• **Your instructions**
Transcribe, word for word and without additions, each line below from the one containing "costs | 35950 |" through the one containing "MKR Compensation will", both ends included.

• **Materials provided**
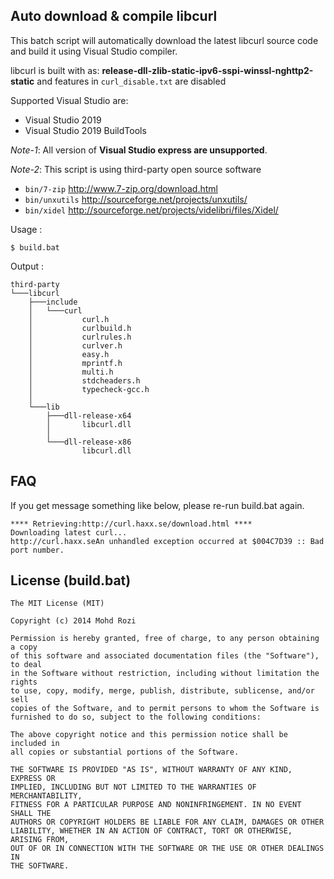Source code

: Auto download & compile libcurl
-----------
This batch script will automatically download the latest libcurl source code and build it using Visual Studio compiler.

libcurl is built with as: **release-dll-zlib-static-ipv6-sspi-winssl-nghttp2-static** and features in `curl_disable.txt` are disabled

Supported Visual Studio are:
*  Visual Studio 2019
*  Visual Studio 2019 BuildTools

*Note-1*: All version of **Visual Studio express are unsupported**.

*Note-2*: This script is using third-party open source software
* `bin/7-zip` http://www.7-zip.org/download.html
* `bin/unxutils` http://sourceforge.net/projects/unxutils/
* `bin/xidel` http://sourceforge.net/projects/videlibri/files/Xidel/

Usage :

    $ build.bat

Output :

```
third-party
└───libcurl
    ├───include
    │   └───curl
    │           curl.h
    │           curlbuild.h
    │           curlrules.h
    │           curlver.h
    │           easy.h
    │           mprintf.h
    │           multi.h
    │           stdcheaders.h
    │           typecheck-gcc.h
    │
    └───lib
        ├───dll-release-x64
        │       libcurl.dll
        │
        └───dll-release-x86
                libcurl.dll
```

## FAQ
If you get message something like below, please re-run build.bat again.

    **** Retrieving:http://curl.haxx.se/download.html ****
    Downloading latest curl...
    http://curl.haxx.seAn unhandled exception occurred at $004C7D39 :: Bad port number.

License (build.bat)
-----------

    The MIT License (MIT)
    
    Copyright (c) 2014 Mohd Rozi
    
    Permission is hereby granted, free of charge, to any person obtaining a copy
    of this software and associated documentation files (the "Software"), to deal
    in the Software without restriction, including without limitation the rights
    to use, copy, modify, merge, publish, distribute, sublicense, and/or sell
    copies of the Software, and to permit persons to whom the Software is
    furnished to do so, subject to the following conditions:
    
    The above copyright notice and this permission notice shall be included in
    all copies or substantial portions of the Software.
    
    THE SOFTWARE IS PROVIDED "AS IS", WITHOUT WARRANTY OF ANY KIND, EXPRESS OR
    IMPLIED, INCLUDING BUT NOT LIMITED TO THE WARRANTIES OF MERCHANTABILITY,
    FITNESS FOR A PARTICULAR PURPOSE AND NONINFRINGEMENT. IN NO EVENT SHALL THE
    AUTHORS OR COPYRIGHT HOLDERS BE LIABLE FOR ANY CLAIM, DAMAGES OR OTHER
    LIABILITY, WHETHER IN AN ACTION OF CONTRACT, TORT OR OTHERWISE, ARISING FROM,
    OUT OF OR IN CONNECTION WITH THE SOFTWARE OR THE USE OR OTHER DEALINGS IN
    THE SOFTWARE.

---

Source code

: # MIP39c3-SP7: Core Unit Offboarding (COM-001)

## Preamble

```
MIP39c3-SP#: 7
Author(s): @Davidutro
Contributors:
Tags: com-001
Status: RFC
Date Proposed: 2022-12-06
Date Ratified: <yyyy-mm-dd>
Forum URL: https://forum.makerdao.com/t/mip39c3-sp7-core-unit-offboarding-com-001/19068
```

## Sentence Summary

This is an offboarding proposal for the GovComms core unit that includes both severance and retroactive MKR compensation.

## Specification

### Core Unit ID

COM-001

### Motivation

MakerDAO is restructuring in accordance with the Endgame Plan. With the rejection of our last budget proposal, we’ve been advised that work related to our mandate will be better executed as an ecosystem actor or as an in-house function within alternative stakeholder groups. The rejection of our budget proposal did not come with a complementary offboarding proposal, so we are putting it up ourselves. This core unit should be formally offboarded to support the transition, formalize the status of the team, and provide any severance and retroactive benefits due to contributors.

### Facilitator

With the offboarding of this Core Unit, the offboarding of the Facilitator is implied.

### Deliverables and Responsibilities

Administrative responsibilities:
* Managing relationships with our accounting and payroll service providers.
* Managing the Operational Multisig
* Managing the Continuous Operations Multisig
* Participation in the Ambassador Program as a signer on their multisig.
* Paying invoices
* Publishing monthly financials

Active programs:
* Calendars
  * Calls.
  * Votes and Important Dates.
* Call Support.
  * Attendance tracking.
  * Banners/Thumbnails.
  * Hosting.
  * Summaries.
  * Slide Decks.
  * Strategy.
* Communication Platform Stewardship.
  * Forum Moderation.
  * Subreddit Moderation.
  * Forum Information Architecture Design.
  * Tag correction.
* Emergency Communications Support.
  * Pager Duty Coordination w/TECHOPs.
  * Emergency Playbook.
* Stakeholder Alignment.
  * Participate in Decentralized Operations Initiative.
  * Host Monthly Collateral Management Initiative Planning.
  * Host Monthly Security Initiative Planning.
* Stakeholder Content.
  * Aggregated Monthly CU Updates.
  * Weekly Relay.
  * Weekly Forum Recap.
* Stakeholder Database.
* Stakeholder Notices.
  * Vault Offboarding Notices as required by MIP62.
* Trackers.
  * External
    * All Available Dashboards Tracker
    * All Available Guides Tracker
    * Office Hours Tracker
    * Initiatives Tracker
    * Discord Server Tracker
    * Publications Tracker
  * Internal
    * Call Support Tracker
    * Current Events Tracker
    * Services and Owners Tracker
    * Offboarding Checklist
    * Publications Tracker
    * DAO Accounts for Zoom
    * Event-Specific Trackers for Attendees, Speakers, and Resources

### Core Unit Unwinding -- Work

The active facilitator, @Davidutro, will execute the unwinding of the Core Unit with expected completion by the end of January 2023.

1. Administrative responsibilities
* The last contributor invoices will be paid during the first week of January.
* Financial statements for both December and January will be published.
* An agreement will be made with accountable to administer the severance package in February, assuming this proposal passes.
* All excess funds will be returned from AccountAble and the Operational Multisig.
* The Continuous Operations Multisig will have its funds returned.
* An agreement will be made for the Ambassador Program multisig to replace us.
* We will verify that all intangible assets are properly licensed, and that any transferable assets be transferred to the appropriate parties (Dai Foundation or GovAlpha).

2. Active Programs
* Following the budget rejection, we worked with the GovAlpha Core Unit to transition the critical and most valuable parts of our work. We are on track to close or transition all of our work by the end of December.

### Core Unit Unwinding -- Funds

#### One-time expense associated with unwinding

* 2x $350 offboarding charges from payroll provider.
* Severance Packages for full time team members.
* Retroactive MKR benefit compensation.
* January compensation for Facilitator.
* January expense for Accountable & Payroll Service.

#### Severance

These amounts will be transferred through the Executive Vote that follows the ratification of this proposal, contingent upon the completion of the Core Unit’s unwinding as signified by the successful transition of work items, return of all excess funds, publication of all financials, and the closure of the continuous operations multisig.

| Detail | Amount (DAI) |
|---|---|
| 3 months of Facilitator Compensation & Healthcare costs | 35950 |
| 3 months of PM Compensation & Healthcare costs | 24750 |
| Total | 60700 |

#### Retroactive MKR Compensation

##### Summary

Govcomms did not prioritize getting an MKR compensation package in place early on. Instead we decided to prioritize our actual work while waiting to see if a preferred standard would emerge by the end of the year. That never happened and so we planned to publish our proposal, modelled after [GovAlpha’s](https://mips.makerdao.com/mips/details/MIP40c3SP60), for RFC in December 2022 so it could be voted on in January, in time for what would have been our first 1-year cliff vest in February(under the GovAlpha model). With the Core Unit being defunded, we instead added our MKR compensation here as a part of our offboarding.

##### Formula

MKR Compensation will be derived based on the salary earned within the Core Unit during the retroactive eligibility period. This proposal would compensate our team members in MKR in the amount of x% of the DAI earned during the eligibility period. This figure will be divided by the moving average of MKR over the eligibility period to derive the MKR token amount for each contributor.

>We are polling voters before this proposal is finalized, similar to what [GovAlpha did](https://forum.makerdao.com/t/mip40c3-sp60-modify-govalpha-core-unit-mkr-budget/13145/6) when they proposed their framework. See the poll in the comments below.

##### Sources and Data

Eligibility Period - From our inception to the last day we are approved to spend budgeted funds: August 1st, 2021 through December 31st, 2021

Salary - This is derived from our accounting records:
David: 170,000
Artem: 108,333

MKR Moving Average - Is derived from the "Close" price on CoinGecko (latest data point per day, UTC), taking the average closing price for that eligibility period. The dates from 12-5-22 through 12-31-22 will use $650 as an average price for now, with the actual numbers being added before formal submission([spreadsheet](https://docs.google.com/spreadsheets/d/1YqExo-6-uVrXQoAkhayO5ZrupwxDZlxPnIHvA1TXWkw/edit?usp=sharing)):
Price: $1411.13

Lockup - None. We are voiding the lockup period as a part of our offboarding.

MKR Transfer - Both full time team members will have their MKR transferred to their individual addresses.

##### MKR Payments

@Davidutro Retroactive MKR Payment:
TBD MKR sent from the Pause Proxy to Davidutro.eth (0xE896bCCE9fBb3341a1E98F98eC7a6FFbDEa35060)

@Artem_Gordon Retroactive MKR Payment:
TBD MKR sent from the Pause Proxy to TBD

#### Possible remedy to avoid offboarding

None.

• **Answer to this task**
| 3 months of Facilitator Compensation & Healthcare costs | 35950 |
| 3 months of PM Compensation & Healthcare costs | 24750 |
| Total | 60700 |

#### Retroactive MKR Compensation

##### Summary

Govcomms did not prioritize getting an MKR compensation package in place early on. Instead we decided to prioritize our actual work while waiting to see if a preferred standard would emerge by the end of the year. That never happened and so we planned to publish our proposal, modelled after [GovAlpha’s](https://mips.makerdao.com/mips/details/MIP40c3SP60), for RFC in December 2022 so it could be voted on in January, in time for what would have been our first 1-year cliff vest in February(under the GovAlpha model). With the Core Unit being defunded, we instead added our MKR compensation here as a part of our offboarding.

##### Formula

MKR Compensation will be derived based on the salary earned within the Core Unit during the retroactive eligibility period. This proposal would compensate our team members in MKR in the amount of x% of the DAI earned during the eligibility period. This figure will be divided by the moving average of MKR over the eligibility period to derive the MKR token amount for each contributor.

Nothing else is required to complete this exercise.